The War Department, which included officers trained at West Point on Tousard's manual, established the armories at Springfield and Harper's Ferry and tasked them with solving the problem of interchangeability. The task was finally accomplished in the 1820s. Historian David A. Hounshell believes that this was done by Captain John H. Hall, an inside contractor at Harper's Ferry. In a letter dated 1822 Hall makes the claim he achieved interchangeability in 1822. But historian Diana Muir argues that it is more probable that it was Simeon North, a Connecticut arms contractor manufacturing guns for the US Army. North, not Hall, was the inventor of the crucial milling machine in 1816, and had an advantage over Hall in that he worked closely with the first industry that mass-produced complex machines from mass-produced interchangeable parts, the Connecticut clock-making industry. By 1815 the idea of interchangeability was well established in the US government system of procurement; Congressional contracts stipulated this quality in muskets, rifles and pistols ordered after that date. Interchangeability of firearms parts at the U.S. armories was found to have been in use for a number of years by the time of the 1853 British Parliamentary Commissions Committee on Small Arms inquiry.

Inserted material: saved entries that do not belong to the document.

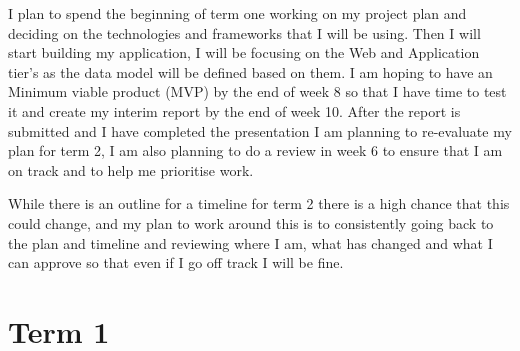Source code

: \documentclass[]{project_report}
\begin{document}
I plan to spend the beginning of term one working on my project plan and deciding on the technologies and frameworks that I will be using. Then I will start building my application, I will be focusing on the Web and Application tier's as the data model will be defined based on them. I am hoping to have an Minimum viable product (MVP) by the end of week 8 so that I have time to test it and create my interim report by the end of week 10. After the report is submitted and I have completed the presentation I am planning to re-evaluate my plan for term 2, I am also planning to do a review in week 6 to ensure that I am on track and to help me prioritise work. \newline

While there is an outline for a timeline for term 2 there is a high chance that this could change, and my plan to work around this is to consistently going back to the plan and timeline and reviewing where I am, what has changed and what I can approve so that even if I go off track I will be fine.


\section{Term 1}
\end{document}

A critical factor in making interchangeable metal parts was the invention of several machine tools, such as the slide rest lathe, screw cutting lathe, turret lathe, milling machine and metal planer. One of the most important and versatile of these machine tools was David Wilkinson's lathe, for which he received a $10,000 award from the from the government of the United States.

Eli Whitney is generally credited with the idea and the practical application, but both are incorrect attributions. Based on his reputation as the inventor of the cotton gin, the US government gave him a contract in 1798 for 10,000 muskets to be produced within two years. It actually took eight years to deliver the order, as Whitney perfected and developed new techniques and machines. In a letter to Treasury Secretary Oliver Wolcott apologizing for the delays, Whitney wrote:

"One of my primary objectives it to form tools so the tools themselves shall fashion the work and give to every part its just proportion -which when once accomplished, will give expedition, uniformity, and exactness to the whole...In short, the tools which I contemplate are similar to engraving on a copper plate from which may be taken a great number of impressions, perfectly alike".

Whitney did use machinery; however, there is no evidence that Whitney produced any new type of metal working machinery. After completing the initial contract, Whitney went on to produce another 15,000 muskets within the following two years. Whitney never actually expressed any interest in interchangeability until 1800, when he was exposed to the memoirs of Blanc by Treasury Secretary Wolcott, but he spent far more time and energy promoting the idea than developing it.

In order to spread knowledge of manufacturing techniques, the War Department made contractors open their shops to other manufacturers and competitors. The armories also openly shared manufacturing techniques with private industry. Additionally, the idea migrated from the armories to industry as machinists trained in the armory system were hired by other manufacturers. Skilled engineers and machinists thus influenced American clockmakers and sewing machine manufacturers Wilcox and Gibbs and Wheeler and Wilson, who used interchangeable parts before 1860. Late to adopt the interchangeable system were Singer Corporation sewing machine (1870s), reaper manufacturer McCormick Harvesting Machine Company (1870s-80s) and several large steam engine manufacturers such as Corliss (mid 1880s) as well as locomotive makers. Large scale of production of bicycles in the 1880s used the interchangeable system.

The idea would also help lead to the American "Golden Age" of manufacturing when Henry Ford mass produced the automobile. Mastering true interchangeability on the assembly line, the Ford plant produced standard model cars. These efficient production strategies allowed these automobiles to be affordable for the middle class.